The reckless expansion of DHS by Democrats and Republicans extends beyond border regions, migrant communities, and Latine neighborhoods. U.S. citizens of all racial groups are finally seeing firsthand decades of abuse under ICE and CBP that citizenism makes legally, socially, and politically acceptable. The federal government is pouring billions into DHS, sacrificing our collective humanity and safety. In doing so, we have enabled a fascist administration that is killing citizens and non-citizens alike, with devastating consequences for families and communities.
What makes this moment distinct, however, is resistance.
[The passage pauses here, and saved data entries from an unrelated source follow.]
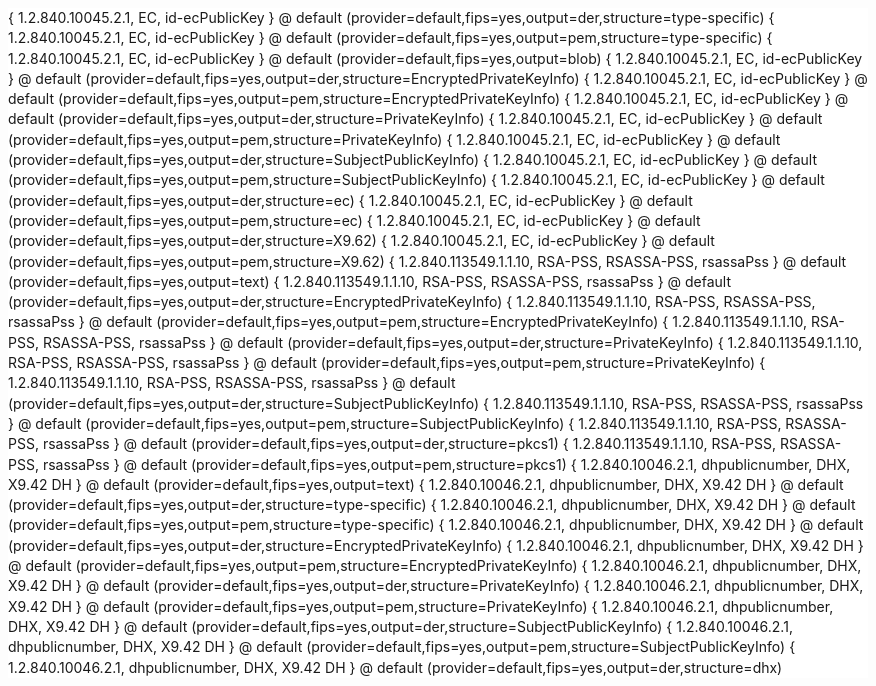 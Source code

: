   { 1.2.840.10045.2.1, EC, id-ecPublicKey } @ default (provider=default,fips=yes,output=der,structure=type-specific)
  { 1.2.840.10045.2.1, EC, id-ecPublicKey } @ default (provider=default,fips=yes,output=pem,structure=type-specific)
  { 1.2.840.10045.2.1, EC, id-ecPublicKey } @ default (provider=default,fips=yes,output=blob)
  { 1.2.840.10045.2.1, EC, id-ecPublicKey } @ default (provider=default,fips=yes,output=der,structure=EncryptedPrivateKeyInfo)
  { 1.2.840.10045.2.1, EC, id-ecPublicKey } @ default (provider=default,fips=yes,output=pem,structure=EncryptedPrivateKeyInfo)
  { 1.2.840.10045.2.1, EC, id-ecPublicKey } @ default (provider=default,fips=yes,output=der,structure=PrivateKeyInfo)
  { 1.2.840.10045.2.1, EC, id-ecPublicKey } @ default (provider=default,fips=yes,output=pem,structure=PrivateKeyInfo)
  { 1.2.840.10045.2.1, EC, id-ecPublicKey } @ default (provider=default,fips=yes,output=der,structure=SubjectPublicKeyInfo)
  { 1.2.840.10045.2.1, EC, id-ecPublicKey } @ default (provider=default,fips=yes,output=pem,structure=SubjectPublicKeyInfo)
  { 1.2.840.10045.2.1, EC, id-ecPublicKey } @ default (provider=default,fips=yes,output=der,structure=ec)
  { 1.2.840.10045.2.1, EC, id-ecPublicKey } @ default (provider=default,fips=yes,output=pem,structure=ec)
  { 1.2.840.10045.2.1, EC, id-ecPublicKey } @ default (provider=default,fips=yes,output=der,structure=X9.62)
  { 1.2.840.10045.2.1, EC, id-ecPublicKey } @ default (provider=default,fips=yes,output=pem,structure=X9.62)
  { 1.2.840.113549.1.1.10, RSA-PSS, RSASSA-PSS, rsassaPss } @ default (provider=default,fips=yes,output=text)
  { 1.2.840.113549.1.1.10, RSA-PSS, RSASSA-PSS, rsassaPss } @ default (provider=default,fips=yes,output=der,structure=EncryptedPrivateKeyInfo)
  { 1.2.840.113549.1.1.10, RSA-PSS, RSASSA-PSS, rsassaPss } @ default (provider=default,fips=yes,output=pem,structure=EncryptedPrivateKeyInfo)
  { 1.2.840.113549.1.1.10, RSA-PSS, RSASSA-PSS, rsassaPss } @ default (provider=default,fips=yes,output=der,structure=PrivateKeyInfo)
  { 1.2.840.113549.1.1.10, RSA-PSS, RSASSA-PSS, rsassaPss } @ default (provider=default,fips=yes,output=pem,structure=PrivateKeyInfo)
  { 1.2.840.113549.1.1.10, RSA-PSS, RSASSA-PSS, rsassaPss } @ default (provider=default,fips=yes,output=der,structure=SubjectPublicKeyInfo)
  { 1.2.840.113549.1.1.10, RSA-PSS, RSASSA-PSS, rsassaPss } @ default (provider=default,fips=yes,output=pem,structure=SubjectPublicKeyInfo)
  { 1.2.840.113549.1.1.10, RSA-PSS, RSASSA-PSS, rsassaPss } @ default (provider=default,fips=yes,output=der,structure=pkcs1)
  { 1.2.840.113549.1.1.10, RSA-PSS, RSASSA-PSS, rsassaPss } @ default (provider=default,fips=yes,output=pem,structure=pkcs1)
  { 1.2.840.10046.2.1, dhpublicnumber, DHX, X9.42 DH } @ default (provider=default,fips=yes,output=text)
  { 1.2.840.10046.2.1, dhpublicnumber, DHX, X9.42 DH } @ default (provider=default,fips=yes,output=der,structure=type-specific)
  { 1.2.840.10046.2.1, dhpublicnumber, DHX, X9.42 DH } @ default (provider=default,fips=yes,output=pem,structure=type-specific)
  { 1.2.840.10046.2.1, dhpublicnumber, DHX, X9.42 DH } @ default (provider=default,fips=yes,output=der,structure=EncryptedPrivateKeyInfo)
  { 1.2.840.10046.2.1, dhpublicnumber, DHX, X9.42 DH } @ default (provider=default,fips=yes,output=pem,structure=EncryptedPrivateKeyInfo)
  { 1.2.840.10046.2.1, dhpublicnumber, DHX, X9.42 DH } @ default (provider=default,fips=yes,output=der,structure=PrivateKeyInfo)
  { 1.2.840.10046.2.1, dhpublicnumber, DHX, X9.42 DH } @ default (provider=default,fips=yes,output=pem,structure=PrivateKeyInfo)
  { 1.2.840.10046.2.1, dhpublicnumber, DHX, X9.42 DH } @ default (provider=default,fips=yes,output=der,structure=SubjectPublicKeyInfo)
  { 1.2.840.10046.2.1, dhpublicnumber, DHX, X9.42 DH } @ default (provider=default,fips=yes,output=pem,structure=SubjectPublicKeyInfo)
  { 1.2.840.10046.2.1, dhpublicnumber, DHX, X9.42 DH } @ default (provider=default,fips=yes,output=der,structure=dhx)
The Minneapolis model – marked by sustained protest, refusal to comply with unconstitutional federal mandates, and collective disruption – demonstrates that state violence is stoppable. When communities withdraw their consent and organize to protect one another, the legitimacy of state violence weakens. Only we can stop this destruction, but we must act now. Our future depends on it.
First, cities and states must immediately end collaboration with DHS. This includes terminating 287(g) agreements that allow ICE to deputize local law enforcement to carry out immigration enforcement, as Maryland did earlier this year. This can also include prohibiting ICE from using city- or state-owned property for its operations, as Chicago’s mayor did last year. Second, Congress must commit to stopping funding for ICE and eliminating racialized enforcement. Third, ICE must ultimately be abolished. Its origins, tactics, and lack of accountability are impermissibly violent.
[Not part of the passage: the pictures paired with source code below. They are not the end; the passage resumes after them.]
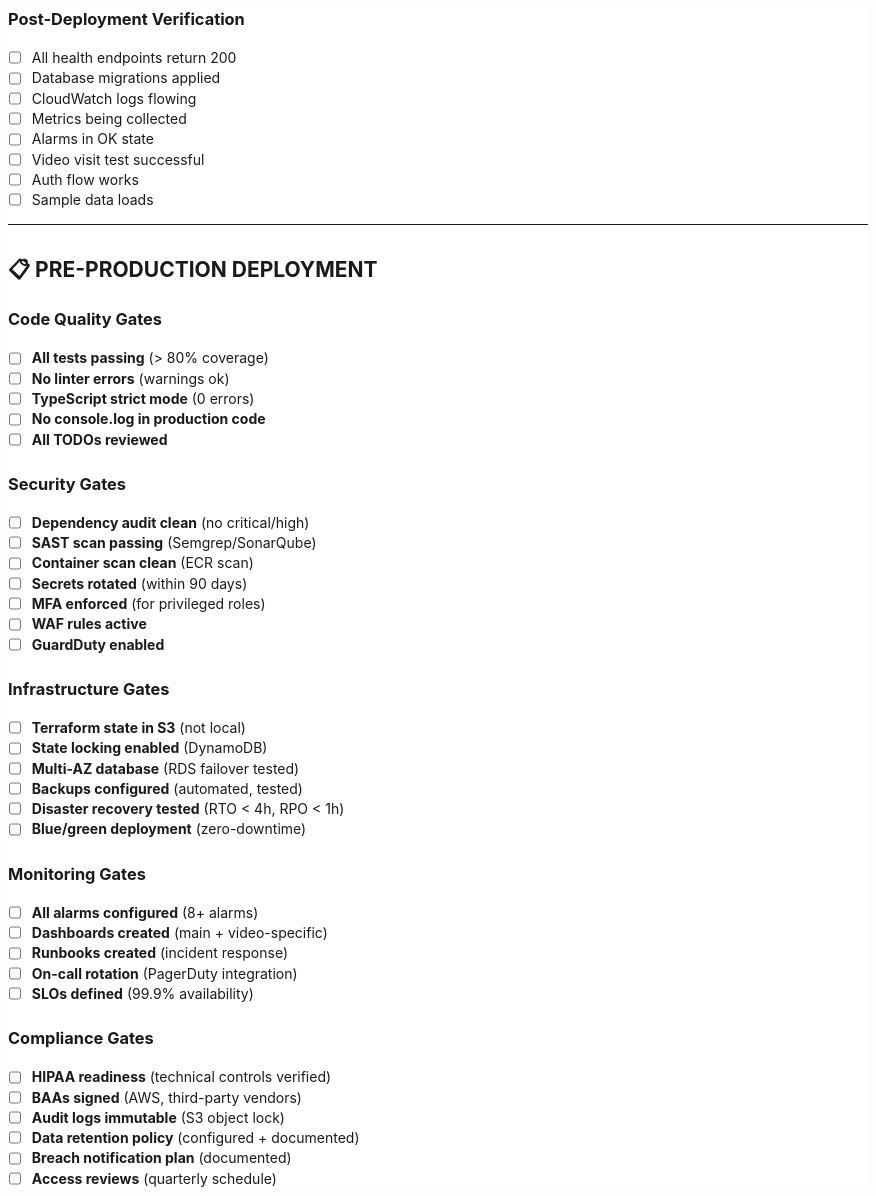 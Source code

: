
```bash
```

### Post-Deployment Verification
- [ ] All health endpoints return 200
- [ ] Database migrations applied
- [ ] CloudWatch logs flowing
- [ ] Metrics being collected
- [ ] Alarms in OK state
- [ ] Video visit test successful
- [ ] Auth flow works
- [ ] Sample data loads

---

## 📋 PRE-PRODUCTION DEPLOYMENT

### Code Quality Gates
- [ ] **All tests passing** (> 80% coverage)
- [ ] **No linter errors** (warnings ok)
- [ ] **TypeScript strict mode** (0 errors)
- [ ] **No console.log in production code**
- [ ] **All TODOs reviewed**

### Security Gates
- [ ] **Dependency audit clean** (no critical/high)
- [ ] **SAST scan passing** (Semgrep/SonarQube)
- [ ] **Container scan clean** (ECR scan)
- [ ] **Secrets rotated** (within 90 days)
- [ ] **MFA enforced** (for privileged roles)
- [ ] **WAF rules active**
- [ ] **GuardDuty enabled**

### Infrastructure Gates
- [ ] **Terraform state in S3** (not local)
- [ ] **State locking enabled** (DynamoDB)
- [ ] **Multi-AZ database** (RDS failover tested)
- [ ] **Backups configured** (automated, tested)
- [ ] **Disaster recovery tested** (RTO < 4h, RPO < 1h)
- [ ] **Blue/green deployment** (zero-downtime)

### Monitoring Gates
- [ ] **All alarms configured** (8+ alarms)
- [ ] **Dashboards created** (main + video-specific)
- [ ] **Runbooks created** (incident response)
- [ ] **On-call rotation** (PagerDuty integration)
- [ ] **SLOs defined** (99.9% availability)

### Compliance Gates
- [ ] **HIPAA readiness** (technical controls verified)
- [ ] **BAAs signed** (AWS, third-party vendors)
- [ ] **Audit logs immutable** (S3 object lock)
- [ ] **Data retention policy** (configured + documented)
- [ ] **Breach notification plan** (documented)
- [ ] **Access reviews** (quarterly schedule)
Finally, this moment demands economic resistance. When appeals to human rights fail to halt state violence, coordinated boycotts, strikes, and other forms of collective economic action become powerful tools for change. When economic activity is disrupted, power can shift, and transformative change becomes possible. But we must act now.
For Anastacio, Alex, Renée, and their families, justice may be out of reach. But for millions of citizens and immigrants in this country, it remains within reach. No one is safe in a system that normalizes state violence to sustain an arbitrary division among deeply interdependent people. Our lives depend on the actions we take now.
Evelyn Rangel-Medina is an Assistant Professor of Law at Temple University James E. Beasley School of Law and Fellow at the Fred T. Korematsu Center for Law & Equality at the University of California, Irvine School of Law.



100% agreed! ICE must be abolished. It is a white supremacist institution infiltrated by white supremacists and now enjoys a largely unlimited purse. It is irredemable and unreformable. But abolition cannot stop there. Recall that it was members of CBP and the Border Patrol who murdered Anastasio. Not ICE. This is a problem endemic to the entire Department of Homeland "Security" structure, itself built on the rotten and racist foundations of the US Border Patrol, and which isn't keeping most of us secure at all. Never has. If we're going to talk about abolition, it cannot be a single agency. The entire framework that houses that agency is to blame for the cruelty of our immigration system. If we tinker with only one aspect of it, as democrats have been doing for the last 40 years, we'll find ourselves right back here again.